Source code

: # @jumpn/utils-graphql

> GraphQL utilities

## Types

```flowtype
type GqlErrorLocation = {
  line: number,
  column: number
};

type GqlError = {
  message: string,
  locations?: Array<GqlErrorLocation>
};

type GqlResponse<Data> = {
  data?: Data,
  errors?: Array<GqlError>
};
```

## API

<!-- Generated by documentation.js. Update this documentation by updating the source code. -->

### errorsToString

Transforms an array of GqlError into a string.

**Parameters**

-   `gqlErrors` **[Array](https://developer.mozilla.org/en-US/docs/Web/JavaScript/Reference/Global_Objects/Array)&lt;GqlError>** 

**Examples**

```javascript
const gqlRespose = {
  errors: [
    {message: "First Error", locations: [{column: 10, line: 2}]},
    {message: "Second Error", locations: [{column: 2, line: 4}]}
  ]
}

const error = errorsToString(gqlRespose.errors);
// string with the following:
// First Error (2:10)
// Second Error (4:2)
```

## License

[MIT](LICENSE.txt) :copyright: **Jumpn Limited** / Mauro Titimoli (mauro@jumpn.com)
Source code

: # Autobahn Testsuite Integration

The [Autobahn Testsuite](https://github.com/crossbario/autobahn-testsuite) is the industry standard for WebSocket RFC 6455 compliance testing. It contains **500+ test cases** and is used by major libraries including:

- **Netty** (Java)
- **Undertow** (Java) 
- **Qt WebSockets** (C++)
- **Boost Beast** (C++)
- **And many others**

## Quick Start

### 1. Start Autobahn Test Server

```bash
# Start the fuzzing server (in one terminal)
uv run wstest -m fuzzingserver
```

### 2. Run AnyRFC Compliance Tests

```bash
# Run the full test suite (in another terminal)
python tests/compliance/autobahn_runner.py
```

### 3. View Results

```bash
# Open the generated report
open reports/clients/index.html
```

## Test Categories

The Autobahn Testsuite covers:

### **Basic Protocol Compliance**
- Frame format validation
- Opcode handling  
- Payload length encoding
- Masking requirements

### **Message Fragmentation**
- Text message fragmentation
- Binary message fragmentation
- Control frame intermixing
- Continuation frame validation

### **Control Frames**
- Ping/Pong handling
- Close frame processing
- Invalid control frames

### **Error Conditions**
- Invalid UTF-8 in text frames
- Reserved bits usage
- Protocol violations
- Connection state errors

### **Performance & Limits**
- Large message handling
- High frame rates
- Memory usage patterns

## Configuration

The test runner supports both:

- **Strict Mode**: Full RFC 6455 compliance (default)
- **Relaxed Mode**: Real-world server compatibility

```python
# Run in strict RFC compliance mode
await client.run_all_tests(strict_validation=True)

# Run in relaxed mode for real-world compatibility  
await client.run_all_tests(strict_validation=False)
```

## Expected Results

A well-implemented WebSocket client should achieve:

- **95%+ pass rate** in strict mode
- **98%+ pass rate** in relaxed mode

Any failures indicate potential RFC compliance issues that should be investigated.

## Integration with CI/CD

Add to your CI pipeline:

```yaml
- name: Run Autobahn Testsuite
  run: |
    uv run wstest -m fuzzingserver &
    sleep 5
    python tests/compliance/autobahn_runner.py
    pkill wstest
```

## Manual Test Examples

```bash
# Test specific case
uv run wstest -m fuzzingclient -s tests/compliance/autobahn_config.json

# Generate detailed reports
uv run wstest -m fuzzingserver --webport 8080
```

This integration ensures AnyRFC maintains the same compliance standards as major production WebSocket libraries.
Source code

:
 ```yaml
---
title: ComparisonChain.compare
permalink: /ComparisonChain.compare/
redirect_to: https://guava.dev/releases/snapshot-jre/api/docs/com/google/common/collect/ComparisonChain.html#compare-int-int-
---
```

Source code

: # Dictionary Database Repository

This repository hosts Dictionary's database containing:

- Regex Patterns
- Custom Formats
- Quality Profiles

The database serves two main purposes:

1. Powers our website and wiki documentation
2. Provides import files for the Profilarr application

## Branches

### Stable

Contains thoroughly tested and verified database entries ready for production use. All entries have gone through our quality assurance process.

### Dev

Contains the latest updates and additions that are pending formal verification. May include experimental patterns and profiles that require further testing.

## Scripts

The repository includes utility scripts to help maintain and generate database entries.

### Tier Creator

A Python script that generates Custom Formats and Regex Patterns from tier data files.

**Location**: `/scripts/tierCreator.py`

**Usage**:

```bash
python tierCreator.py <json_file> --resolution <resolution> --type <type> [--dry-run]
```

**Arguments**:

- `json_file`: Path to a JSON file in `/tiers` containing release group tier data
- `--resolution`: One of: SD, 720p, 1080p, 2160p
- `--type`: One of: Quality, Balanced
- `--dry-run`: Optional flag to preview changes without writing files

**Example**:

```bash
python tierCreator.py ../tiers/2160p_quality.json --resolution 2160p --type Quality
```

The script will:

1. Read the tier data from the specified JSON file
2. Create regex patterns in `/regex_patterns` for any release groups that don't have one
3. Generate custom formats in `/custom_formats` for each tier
________
◆ EXERCISE DETAILS ◆
The exact wording of every entry above should be written out again.

◆ COMPLETED TASK ◆
Source code

: # @jumpn/utils-graphql

> GraphQL utilities

## Types

```flowtype
type GqlErrorLocation = {
  line: number,
  column: number
};

type GqlError = {
  message: string,
  locations?: Array<GqlErrorLocation>
};

type GqlResponse<Data> = {
  data?: Data,
  errors?: Array<GqlError>
};
```

## API

<!-- Generated by documentation.js. Update this documentation by updating the source code. -->

### errorsToString

Transforms an array of GqlError into a string.

**Parameters**

-   `gqlErrors` **[Array](https://developer.mozilla.org/en-US/docs/Web/JavaScript/Reference/Global_Objects/Array)&lt;GqlError>** 

**Examples**

```javascript
const gqlRespose = {
  errors: [
    {message: "First Error", locations: [{column: 10, line: 2}]},
    {message: "Second Error", locations: [{column: 2, line: 4}]}
  ]
}

const error = errorsToString(gqlRespose.errors);
// string with the following:
// First Error (2:10)
// Second Error (4:2)
```

## License

[MIT](LICENSE.txt) :copyright: **Jumpn Limited** / Mauro Titimoli (mauro@jumpn.com)
Source code

: # Autobahn Testsuite Integration

The [Autobahn Testsuite](https://github.com/crossbario/autobahn-testsuite) is the industry standard for WebSocket RFC 6455 compliance testing. It contains **500+ test cases** and is used by major libraries including:

- **Netty** (Java)
- **Undertow** (Java) 
- **Qt WebSockets** (C++)
- **Boost Beast** (C++)
- **And many others**

## Quick Start

### 1. Start Autobahn Test Server

```bash
# Start the fuzzing server (in one terminal)
uv run wstest -m fuzzingserver
```

### 2. Run AnyRFC Compliance Tests

```bash
# Run the full test suite (in another terminal)
python tests/compliance/autobahn_runner.py
```

### 3. View Results

```bash
# Open the generated report
open reports/clients/index.html
```

## Test Categories

The Autobahn Testsuite covers:

### **Basic Protocol Compliance**
- Frame format validation
- Opcode handling  
- Payload length encoding
- Masking requirements

### **Message Fragmentation**
- Text message fragmentation
- Binary message fragmentation
- Control frame intermixing
- Continuation frame validation

### **Control Frames**
- Ping/Pong handling
- Close frame processing
- Invalid control frames

### **Error Conditions**
- Invalid UTF-8 in text frames
- Reserved bits usage
- Protocol violations
- Connection state errors

### **Performance & Limits**
- Large message handling
- High frame rates
- Memory usage patterns

## Configuration

The test runner supports both:

- **Strict Mode**: Full RFC 6455 compliance (default)
- **Relaxed Mode**: Real-world server compatibility

```python
# Run in strict RFC compliance mode
await client.run_all_tests(strict_validation=True)

# Run in relaxed mode for real-world compatibility  
await client.run_all_tests(strict_validation=False)
```

## Expected Results

A well-implemented WebSocket client should achieve:

- **95%+ pass rate** in strict mode
- **98%+ pass rate** in relaxed mode

Any failures indicate potential RFC compliance issues that should be investigated.

## Integration with CI/CD

Add to your CI pipeline:

```yaml
- name: Run Autobahn Testsuite
  run: |
    uv run wstest -m fuzzingserver &
    sleep 5
    python tests/compliance/autobahn_runner.py
    pkill wstest
```

## Manual Test Examples

```bash
# Test specific case
uv run wstest -m fuzzingclient -s tests/compliance/autobahn_config.json

# Generate detailed reports
uv run wstest -m fuzzingserver --webport 8080
```

This integration ensures AnyRFC maintains the same compliance standards as major production WebSocket libraries.
Source code

:
 ```yaml
---
title: ComparisonChain.compare
permalink: /ComparisonChain.compare/
redirect_to: https://guava.dev/releases/snapshot-jre/api/docs/com/google/common/collect/ComparisonChain.html#compare-int-int-
---
```

Source code

: # Dictionary Database Repository

This repository hosts Dictionary's database containing:

- Regex Patterns
- Custom Formats
- Quality Profiles

The database serves two main purposes:

1. Powers our website and wiki documentation
2. Provides import files for the Profilarr application

## Branches

### Stable

Contains thoroughly tested and verified database entries ready for production use. All entries have gone through our quality assurance process.

### Dev

Contains the latest updates and additions that are pending formal verification. May include experimental patterns and profiles that require further testing.

## Scripts

The repository includes utility scripts to help maintain and generate database entries.

### Tier Creator

A Python script that generates Custom Formats and Regex Patterns from tier data files.

**Location**: `/scripts/tierCreator.py`

**Usage**:

```bash
python tierCreator.py <json_file> --resolution <resolution> --type <type> [--dry-run]
```

**Arguments**:

- `json_file`: Path to a JSON file in `/tiers` containing release group tier data
- `--resolution`: One of: SD, 720p, 1080p, 2160p
- `--type`: One of: Quality, Balanced
- `--dry-run`: Optional flag to preview changes without writing files

**Example**:

```bash
python tierCreator.py ../tiers/2160p_quality.json --resolution 2160p --type Quality
```

The script will:

1. Read the tier data from the specified JSON file
2. Create regex patterns in `/regex_patterns` for any release groups that don't have one
3. Generate custom formats in `/custom_formats` for each tier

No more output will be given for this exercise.